Recommended follow-up:

Schedule

The time frames are only estimates and may vary according to how the class is progressing.

Day 1

Basic principles (50 minutes)

  • Lecture: Architecture as domain modeling, bounded contexts, Holub replacement and delegation principles, architecture and team/organizational structure, Conway’s law
  • Break (10 minutes)

Process issues (20 minutes)

  • Lecture: Dynamic (incremental) planning; the role of the architect; mob programming for coherence
  • Roles and responsibilities (20 minutes)
  • Lecture: Class and service design

User stories(20 minutes)

  • Lecture: What is a story?; refining (i.e., narrowing) stories
  • Break (10 minutes)

Identifying bounded contexts within a system metaphor (30 minutes)

  • Lecture: Understand what bounded contexts are and how to discover them
  • Hands-on exercise: Divide your real-world problem into bounded contexts and subcontexts/aggregates by writing a short problem statement and developing the contexts using virtual sticky notes

Identifying and narrowing stories (20 minutes)

  • Hands-on exercise: Extract a story or two from your problem statement and narrow them down to a reasonable size

Day 2

Change-focused architecture (50 minutes)

  • Lecture: Modularized monoliths; macroservices; microservices
  • Break (10 minutes)

Converting stories to architecture (60 minutes)

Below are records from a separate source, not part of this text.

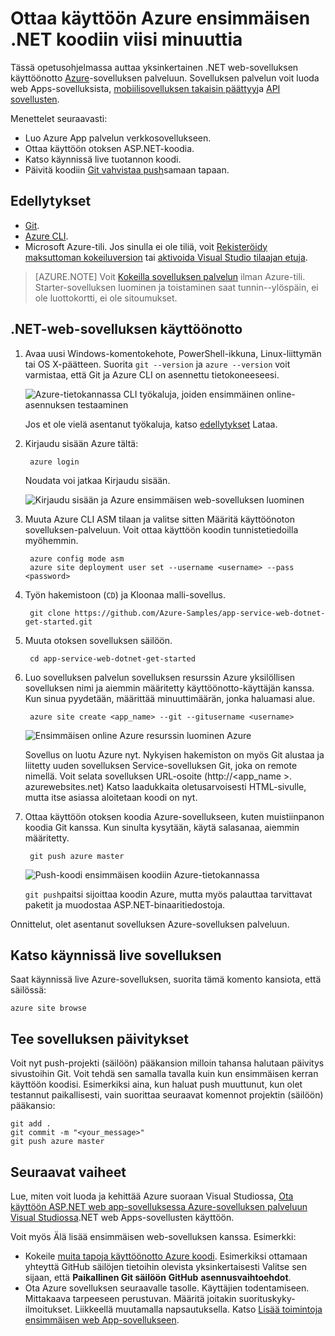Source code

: <properties 
    pageTitle="Ottaa käyttöön Azure ensimmäisen .NET koodiin viisi minuuttia | Microsoft Azure" 
    description="Katso, miten helppoa on otoksen-sovelluksen ottaminen käyttöön App palvelun verkkosovelluksissa suoritetaan. Aloita tekemällä reaali kehittäminen nopeasti ja hakutuloksia heti." 
    services="app-service\web"
    documentationCenter=""
    authors="cephalin"
    manager="wpickett"
    editor=""
/>

<tags
    ms.service="app-service-web"
    ms.workload="web"
    ms.tgt_pltfrm="na"
    ms.devlang="na"
    ms.topic="hero-article"
    ms.date="10/13/2016" 
    ms.author="cephalin"
/>
    
# <a name="deploy-your-first-net-web-app-to-azure-in-five-minutes"></a>Ottaa käyttöön Azure ensimmäisen .NET koodiin viisi minuuttia

Tässä opetusohjelmassa auttaa yksinkertainen .NET web-sovelluksen käyttöönotto [Azure](../app-service/app-service-value-prop-what-is.md)-sovelluksen palveluun.
Sovelluksen palvelun voit luoda web Apps-sovelluksista, [mobiilisovelluksen takaisin päättyy](/documentation/learning-paths/appservice-mobileapps/)ja [API sovellusten](../app-service-api/app-service-api-apps-why-best-platform.md).

Menettelet seuraavasti: 

- Luo Azure App palvelun verkkosovellukseen.
- Ottaa käyttöön otoksen ASP.NET-koodia.
- Katso käynnissä live tuotannon koodi.
- Päivitä koodiin [Git vahvistaa push](https://git-scm.com/docs/git-push)samaan tapaan.

## <a name="prerequisites"></a>Edellytykset

- [Git](http://www.git-scm.com/downloads).
- [Azure CLI](../xplat-cli-install.md).
- Microsoft Azure-tili. Jos sinulla ei ole tiliä, voit [Rekisteröidy maksuttoman kokeiluversion](/pricing/free-trial/?WT.mc_id=A261C142F) tai [aktivoida Visual Studio tilaajan etuja](/pricing/member-offers/msdn-benefits-details/?WT.mc_id=A261C142F).

>[AZURE.NOTE] Voit [Kokeilla sovelluksen palvelun](http://go.microsoft.com/fwlink/?LinkId=523751) ilman Azure-tili. Starter-sovelluksen luominen ja toistaminen saat tunnin--ylöspäin, ei ole luottokortti, ei ole sitoumukset.

## <a name="deploy-an-net-web-app"></a>.NET-web-sovelluksen käyttöönotto

1. Avaa uusi Windows-komentokehote, PowerShell-ikkuna, Linux-liittymän tai OS X-päätteen. Suorita `git --version` ja `azure --version` voit varmistaa, että Git ja Azure CLI on asennettu tietokoneeseesi.

    ![Azure-tietokannassa CLI työkaluja, joiden ensimmäinen online-asennuksen testaaminen](./media/app-service-web-get-started/1-test-tools.png)

    Jos et ole vielä asentanut työkaluja, katso [edellytykset](#Prerequisites) Lataa.

3. Kirjaudu sisään Azure tältä:

        azure login

    Noudata voi jatkaa Kirjaudu sisään.

    ![Kirjaudu sisään ja Azure ensimmäisen web-sovelluksen luominen](./media/app-service-web-get-started/3-azure-login.png)

4. Muuta Azure CLI ASM tilaan ja valitse sitten Määritä käyttöönoton sovelluksen-palveluun. Voit ottaa käyttöön koodin tunnistetiedoilla myöhemmin.

        azure config mode asm
        azure site deployment user set --username <username> --pass <password>

1. Työn hakemistoon (`CD`) ja Kloonaa malli-sovellus.

        git clone https://github.com/Azure-Samples/app-service-web-dotnet-get-started.git

2. Muuta otoksen sovelluksen säilöön. 

        cd app-service-web-dotnet-get-started

4. Luo sovelluksen palvelun sovelluksen resurssin Azure yksilöllisen sovelluksen nimi ja aiemmin määritetty käyttöönotto-käyttäjän kanssa. Kun sinua pyydetään, määrittää minuuttimäärän, jonka haluamasi alue.

        azure site create <app_name> --git --gitusername <username>

    ![Ensimmäisen online Azure resurssin luominen Azure](./media/app-service-web-get-started-languages/dotnet-site-create.png)

    Sovellus on luotu Azure nyt. Nykyisen hakemiston on myös Git alustaa ja liitetty uuden sovelluksen Service-sovelluksen Git, joka on remote nimellä.
    Voit selata sovelluksen URL-osoite (http://&lt;app_name >. azurewebsites.net) Katso laadukkaita oletusarvoisesti HTML-sivulle, mutta itse asiassa aloitetaan koodi on nyt.

4. Ottaa käyttöön otoksen koodia Azure-sovellukseen, kuten muistiinpanon koodia Git kanssa. Kun sinulta kysytään, käytä salasanaa, aiemmin määritetty.

        git push azure master

    ![Push-koodi ensimmäisen koodiin Azure-tietokannassa](./media/app-service-web-get-started-languages/dotnet-git-push.png)

    `git push`paitsi sijoittaa koodin Azure, mutta myös palauttaa tarvittavat paketit ja muodostaa ASP.NET-binaaritiedostoja. 

Onnittelut, olet asentanut sovelluksen Azure-sovelluksen palveluun.

## <a name="see-your-app-running-live"></a>Katso käynnissä live sovelluksen

Saat käynnissä live Azure-sovelluksen, suorita tämä komento kansiota, että säilössä:

    azure site browse

## <a name="make-updates-to-your-app"></a>Tee sovelluksen päivitykset

Voit nyt push-projekti (säilöön) pääkansion milloin tahansa halutaan päivitys sivustoihin Git. Voit tehdä sen samalla tavalla kuin kun ensimmäisen kerran käyttöön koodisi. Esimerkiksi aina, kun haluat push muuttunut, kun olet testannut paikallisesti, vain suorittaa seuraavat komennot projektin (säilöön) pääkansio:

    git add .
    git commit -m "<your_message>"
    git push azure master


## <a name="next-steps"></a>Seuraavat vaiheet

Lue, miten voit luoda ja kehittää Azure suoraan Visual Studiossa, [Ota käyttöön ASP.NET web app-sovelluksessa Azure-sovelluksen palveluun Visual Studiossa](web-sites-dotnet-get-started.md).NET web Apps-sovellusten käyttöön.

Voit myös Älä lisää ensimmäisen web-sovelluksen kanssa. Esimerkki:

- Kokeile [muita tapoja käyttöönotto Azure koodi](../app-service-web/web-sites-deploy.md). Esimerkiksi ottamaan yhteyttä GitHub säilöjen tietoihin olevista yksinkertaisesti Valitse sen sijaan, että **Paikallinen Git säilöön** **GitHub** **asennusvaihtoehdot**.
- Ota Azure sovelluksen seuraavalle tasolle. Käyttäjien todentamiseen. Mittakaava tarpeeseen perustuvan. Määritä joitakin suorituskyky-ilmoitukset. Liikkeellä muutamalla napsautuksella. Katso [Lisää toimintoja ensimmäisen web App-sovellukseen](app-service-web-get-started-2.md).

  • Lecture: Design by coding (designing incrementally as you build); TDD principles; activity analysis
  • Hands-on exercise: Start moving your story to code by developing a few lines of API-call code
  • Break (10 minutes)

Choreographed systems: Event storming (50 minutes)

  • Lecture: Understand exactly what a choreographed system is and how to design one; simple event-storming session walkthrough
  • Hands-on exercise: Recast your earlier solution into a one more suitable for choreographed systems, using event storming and virtual sticky notes

Your Instructor

  • Allen Holub

    Allen Holub(http://holub.com, @allenholub, allen@holub.com) is an internationally recognized software architect and Agile-transformation consultant. He speaks internationally about these topics and agile-friendly implementation technology (like microservices) and architecture. He provides in-house training and consulting in those areas. He excels at building highly functional Lean/Agile organizations and designing and building robust, highly scalable software suitable for agile environments. He's worn every hat from CTO to grunt programmer, and is an expert-level programmer.

    Allen is widely published His works include 10 books, hundreds of articles in publications ranging from Dr. Dobb’s Journal to IBM DeveloperWorks), and video classes for agilitry.com (Agility with Allen), Pluralsight (Swift in Depth, Picturing Architecture, Object-Oriented Design), and O’Reilly (Design Patterns in the Real World).